FRIDAY, Oct. 7 — A roundup of news from around the state, provided by our partners at Capital News Service. Follow the links for the full stories.

Heavier storms threaten states aging drains: Global warming is threatening Michigan’s already aging system of drains with severe weather producing heavy rains. Local drain commissioners are trying to figure out how to brace for the deluge.

Small coastal communities spiff up their resumes: Small coastal communities are laying the groundwork to bring cash to their waterfronts and to further tourism and other economic development. Four communities last year participated in a program that helps to develop five-year plans for their waterfronts: Ontonagon, Pentwater, Au Gres and New Baltimore. Two more — St. Ignace and Rogers City — will go through the process in October.

Old voting machines come with a cost: When Michigan voters cast ballots Nov. 7 they’ll be lining up at voting machines that are up to 15 years old in some places. The average age of the state’s machines ranks 46th in the nation. Aging machines can cause inaccurate tallies and long voter lines. Help may be on the way with new funding for old technology, but it won’t be in time for this election.

State works to improve payments to county child care programs: County programs that help abused and delinquent children get late state payments, according to a recent audit. Efforts have increased to reduce the time lag but along the way new questions have come up about which expenses are reimbursable. County officials are talking about a new handbook.

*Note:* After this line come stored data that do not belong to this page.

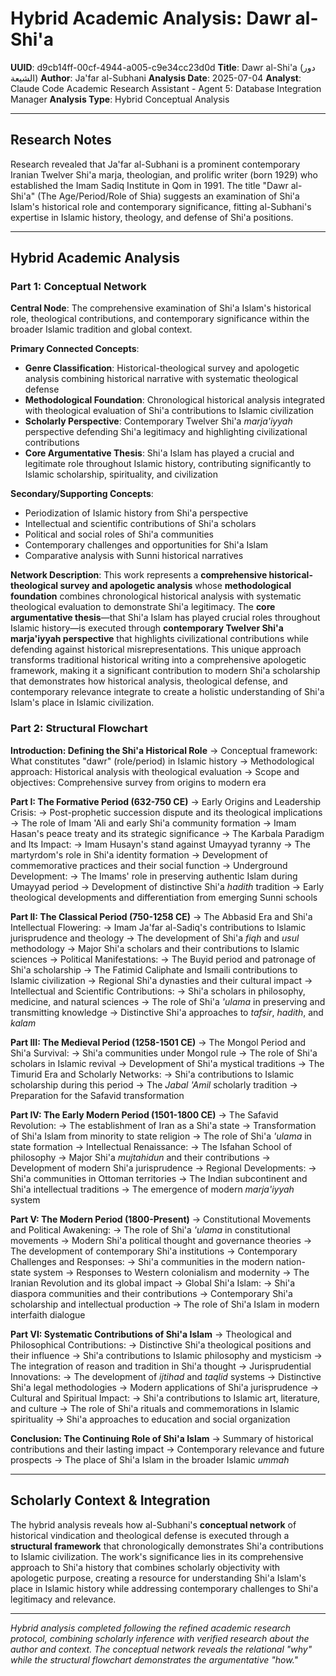 # Hybrid Academic Analysis: Dawr al-Shi'a

**UUID**: d9cb14ff-00cf-4944-a005-c9e34cc23d0d
**Title**: Dawr al-Shi'a (دور الشيعة)
**Author**: Ja'far al-Subhani
**Analysis Date**: 2025-07-04
**Analyst**: Claude Code Academic Research Assistant - Agent 5: Database Integration Manager
**Analysis Type**: Hybrid Conceptual Analysis

---

## Research Notes

Research revealed that Ja'far al-Subhani is a prominent contemporary Iranian Twelver Shi'a marja, theologian, and prolific writer (born 1929) who established the Imam Sadiq Institute in Qom in 1991. The title "Dawr al-Shi'a" (The Age/Period/Role of Shia) suggests an examination of Shi'a Islam's historical role and contemporary significance, fitting al-Subhani's expertise in Islamic history, theology, and defense of Shi'a positions.

---

## Hybrid Academic Analysis

### Part 1: Conceptual Network

**Central Node**: The comprehensive examination of Shi'a Islam's historical role, theological contributions, and contemporary significance within the broader Islamic tradition and global context.

**Primary Connected Concepts**:
- **Genre Classification**: Historical-theological survey and apologetic analysis combining historical narrative with systematic theological defense
- **Methodological Foundation**: Chronological historical analysis integrated with theological evaluation of Shi'a contributions to Islamic civilization
- **Scholarly Perspective**: Contemporary Twelver Shi'a *marja'iyyah* perspective defending Shi'a legitimacy and highlighting civilizational contributions
- **Core Argumentative Thesis**: Shi'a Islam has played a crucial and legitimate role throughout Islamic history, contributing significantly to Islamic scholarship, spirituality, and civilization

**Secondary/Supporting Concepts**:
- Periodization of Islamic history from Shi'a perspective
- Intellectual and scientific contributions of Shi'a scholars
- Political and social roles of Shi'a communities
- Contemporary challenges and opportunities for Shi'a Islam
- Comparative analysis with Sunni historical narratives

**Network Description**: This work represents a **comprehensive historical-theological survey and apologetic analysis** whose **methodological foundation** combines chronological historical analysis with systematic theological evaluation to demonstrate Shi'a legitimacy. The **core argumentative thesis**—that Shi'a Islam has played crucial roles throughout Islamic history—is executed through **contemporary Twelver Shi'a marja'iyyah perspective** that highlights civilizational contributions while defending against historical misrepresentations. This unique approach transforms traditional historical writing into a comprehensive apologetic framework, making it a significant contribution to modern Shi'a scholarship that demonstrates how historical analysis, theological defense, and contemporary relevance integrate to create a holistic understanding of Shi'a Islam's place in Islamic civilization.

### Part 2: Structural Flowchart

**Introduction: Defining the Shi'a Historical Role**
-> Conceptual framework: What constitutes "dawr" (role/period) in Islamic history
-> Methodological approach: Historical analysis with theological evaluation
-> Scope and objectives: Comprehensive survey from origins to modern era

**Part I: The Formative Period (632-750 CE)**
-> Early Origins and Leadership Crisis:
   -> Post-prophetic succession dispute and its theological implications
   -> The role of Imam 'Ali and early Shi'a community formation
   -> Imam Hasan's peace treaty and its strategic significance
-> The Karbala Paradigm and Its Impact:
   -> Imam Husayn's stand against Umayyad tyranny
   -> The martyrdom's role in Shi'a identity formation
   -> Development of commemorative practices and their social function
-> Underground Development:
   -> The Imams' role in preserving authentic Islam during Umayyad period
   -> Development of distinctive Shi'a *hadith* tradition
   -> Early theological developments and differentiation from emerging Sunni schools

**Part II: The Classical Period (750-1258 CE)**
-> The Abbasid Era and Shi'a Intellectual Flowering:
   -> Imam Ja'far al-Sadiq's contributions to Islamic jurisprudence and theology
   -> The development of Shi'a *fiqh* and *usul* methodology
   -> Major Shi'a scholars and their contributions to Islamic sciences
-> Political Manifestations:
   -> The Buyid period and patronage of Shi'a scholarship
   -> The Fatimid Caliphate and Ismaili contributions to Islamic civilization
   -> Regional Shi'a dynasties and their cultural impact
-> Intellectual and Scientific Contributions:
   -> Shi'a scholars in philosophy, medicine, and natural sciences
   -> The role of Shi'a *'ulama* in preserving and transmitting knowledge
   -> Distinctive Shi'a approaches to *tafsir*, *hadith*, and *kalam*

**Part III: The Medieval Period (1258-1501 CE)**
-> The Mongol Period and Shi'a Survival:
   -> Shi'a communities under Mongol rule
   -> The role of Shi'a scholars in Islamic revival
   -> Development of Shi'a mystical traditions
-> The Timurid Era and Scholarly Networks:
   -> Shi'a contributions to Islamic scholarship during this period
   -> The *Jabal 'Amil* scholarly tradition
   -> Preparation for the Safavid transformation

**Part IV: The Early Modern Period (1501-1800 CE)**
-> The Safavid Revolution:
   -> The establishment of Iran as a Shi'a state
   -> Transformation of Shi'a Islam from minority to state religion
   -> The role of Shi'a *'ulama* in state formation
-> Intellectual Renaissance:
   -> The Isfahan School of philosophy
   -> Major Shi'a *mujtahidun* and their contributions
   -> Development of modern Shi'a jurisprudence
-> Regional Developments:
   -> Shi'a communities in Ottoman territories
   -> The Indian subcontinent and Shi'a intellectual traditions
   -> The emergence of modern *marja'iyyah* system

**Part V: The Modern Period (1800-Present)**
-> Constitutional Movements and Political Awakening:
   -> The role of Shi'a *'ulama* in constitutional movements
   -> Modern Shi'a political thought and governance theories
   -> The development of contemporary Shi'a institutions
-> Contemporary Challenges and Responses:
   -> Shi'a communities in the modern nation-state system
   -> Responses to Western colonialism and modernity
   -> The Iranian Revolution and its global impact
-> Global Shi'a Islam:
   -> Shi'a diaspora communities and their contributions
   -> Contemporary Shi'a scholarship and intellectual production
   -> The role of Shi'a Islam in modern interfaith dialogue

**Part VI: Systematic Contributions of Shi'a Islam**
-> Theological and Philosophical Contributions:
   -> Distinctive Shi'a theological positions and their influence
   -> Shi'a contributions to Islamic philosophy and mysticism
   -> The integration of reason and tradition in Shi'a thought
-> Jurisprudential Innovations:
   -> The development of *ijtihad* and *taqlid* systems
   -> Distinctive Shi'a legal methodologies
   -> Modern applications of Shi'a jurisprudence
-> Cultural and Spiritual Impact:
   -> Shi'a contributions to Islamic art, literature, and culture
   -> The role of Shi'a rituals and commemorations in Islamic spirituality
   -> Shi'a approaches to education and social organization

**Conclusion: The Continuing Role of Shi'a Islam**
-> Summary of historical contributions and their lasting impact
-> Contemporary relevance and future prospects
-> The place of Shi'a Islam in the broader Islamic *ummah*

---

## Scholarly Context & Integration

The hybrid analysis reveals how al-Subhani's **conceptual network** of historical vindication and theological defense is executed through a **structural framework** that chronologically demonstrates Shi'a contributions to Islamic civilization. The work's significance lies in its comprehensive approach to Shi'a history that combines scholarly objectivity with apologetic purpose, creating a resource for understanding Shi'a Islam's place in Islamic history while addressing contemporary challenges to Shi'a legitimacy and relevance.

---

*Hybrid analysis completed following the refined academic research protocol, combining scholarly inference with verified research about the author and context. The conceptual network reveals the relational "why" while the structural flowchart demonstrates the argumentative "how."*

State groups dispute how downtowns spend special millages: A dispute has erupted between the state groups representing counties and downtowns over the way tax money is spent to improve downtowns. Michigan Association of County officials say some special millage tax dollars that could be spent on senior citizens, veterans and other causes get diverted into a popular tax strategy for helping downtowns.

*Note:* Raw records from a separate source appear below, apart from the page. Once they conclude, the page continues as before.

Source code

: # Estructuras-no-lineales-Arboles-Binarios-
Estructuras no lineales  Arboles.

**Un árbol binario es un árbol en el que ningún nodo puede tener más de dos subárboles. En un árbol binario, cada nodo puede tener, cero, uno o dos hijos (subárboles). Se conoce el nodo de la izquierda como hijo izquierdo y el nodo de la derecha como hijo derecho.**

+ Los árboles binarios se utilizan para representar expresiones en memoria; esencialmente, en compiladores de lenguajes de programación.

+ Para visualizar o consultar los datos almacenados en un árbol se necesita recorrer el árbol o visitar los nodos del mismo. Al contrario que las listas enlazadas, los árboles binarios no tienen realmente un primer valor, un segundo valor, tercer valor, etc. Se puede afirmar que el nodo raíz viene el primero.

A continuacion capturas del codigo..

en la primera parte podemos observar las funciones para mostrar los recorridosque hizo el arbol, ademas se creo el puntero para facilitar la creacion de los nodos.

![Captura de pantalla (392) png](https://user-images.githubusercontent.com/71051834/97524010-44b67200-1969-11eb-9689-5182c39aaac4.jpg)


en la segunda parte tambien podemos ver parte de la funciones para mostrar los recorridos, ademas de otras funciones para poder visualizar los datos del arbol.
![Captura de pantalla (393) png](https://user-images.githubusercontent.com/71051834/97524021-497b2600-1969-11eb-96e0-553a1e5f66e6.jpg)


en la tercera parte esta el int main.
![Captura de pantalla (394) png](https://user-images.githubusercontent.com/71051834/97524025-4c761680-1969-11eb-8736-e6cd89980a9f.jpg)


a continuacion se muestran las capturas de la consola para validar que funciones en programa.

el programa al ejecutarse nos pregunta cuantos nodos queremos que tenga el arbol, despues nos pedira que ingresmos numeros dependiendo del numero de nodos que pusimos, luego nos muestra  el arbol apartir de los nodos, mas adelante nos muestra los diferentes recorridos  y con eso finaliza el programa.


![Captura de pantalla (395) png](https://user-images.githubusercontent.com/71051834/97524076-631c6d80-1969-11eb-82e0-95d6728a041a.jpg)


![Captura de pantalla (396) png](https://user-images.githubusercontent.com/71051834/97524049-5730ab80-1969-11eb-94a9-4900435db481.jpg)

Clock is ticking on dark stores: A delay in changing tax math for big box stores could cost local governments millions of dollars, according to supporters of a bill to reform the ominously sounding dark store tax exemption.

Police recruiting not a problem in U.P. but retention a statewide issue: Recruiting Michigan police officers is not a problem in the Upper Peninsula, but statewide local departments are struggling to hang onto officers suffering from low wages and benefits.

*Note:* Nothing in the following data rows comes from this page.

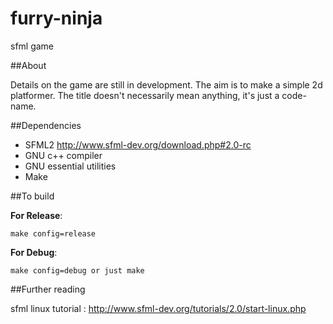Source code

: furry-ninja
===========

sfml game

##About

Details on the game are still in development. 
The aim is to make a simple 2d platformer. 
The title doesn't necessarily mean anything, it's just a code-name.

##Dependencies

*	SFML2 http://www.sfml-dev.org/download.php#2.0-rc 
*	GNU c++ compiler 
*	GNU essential utilities
*	Make

##To build

**For Release**: 

	make config=release
	
**For Debug**: 

	make config=debug or just make

##Further reading

sfml linux tutorial : http://www.sfml-dev.org/tutorials/2.0/start-linux.php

Drones may fight invasive species with cameras: Michigan Tech researchers are tackling the problem of invasive aquatic plants that can grow so thick and tall that they can hide the world’s greatest lakes and impede boaters – and they’re using drones as part of their efforts.

Ancient mounds show how people lived before Columbus: Hidden beneath some unremarkable ground in southwest Michigan lie answers to the state’s ancient past. This and similar earthworks sites tell us how ancient hunters and gatherers interacted with their environment in a time before written language documented how they lived. Unlike the majority of mounds across Michigan, these survived development, agriculture and human curiosity.

Experts from Israel, Great Lakes compare big water: While Lake Michigan is fighting a potential carp invasion, managers in Israel are dumping them into the Sea of Galilee. That’s just one of the differences in managing two of the world’s largest lakes that emerged during a recent conference between lake managers from Israel and the Great Lakes region. The Sea of Galilee — or Lake Kinneret — and Lake Michigan differ greatly in size, but experts from both areas shared common experiences and found ways of learning from each other at the Michigan State University conference.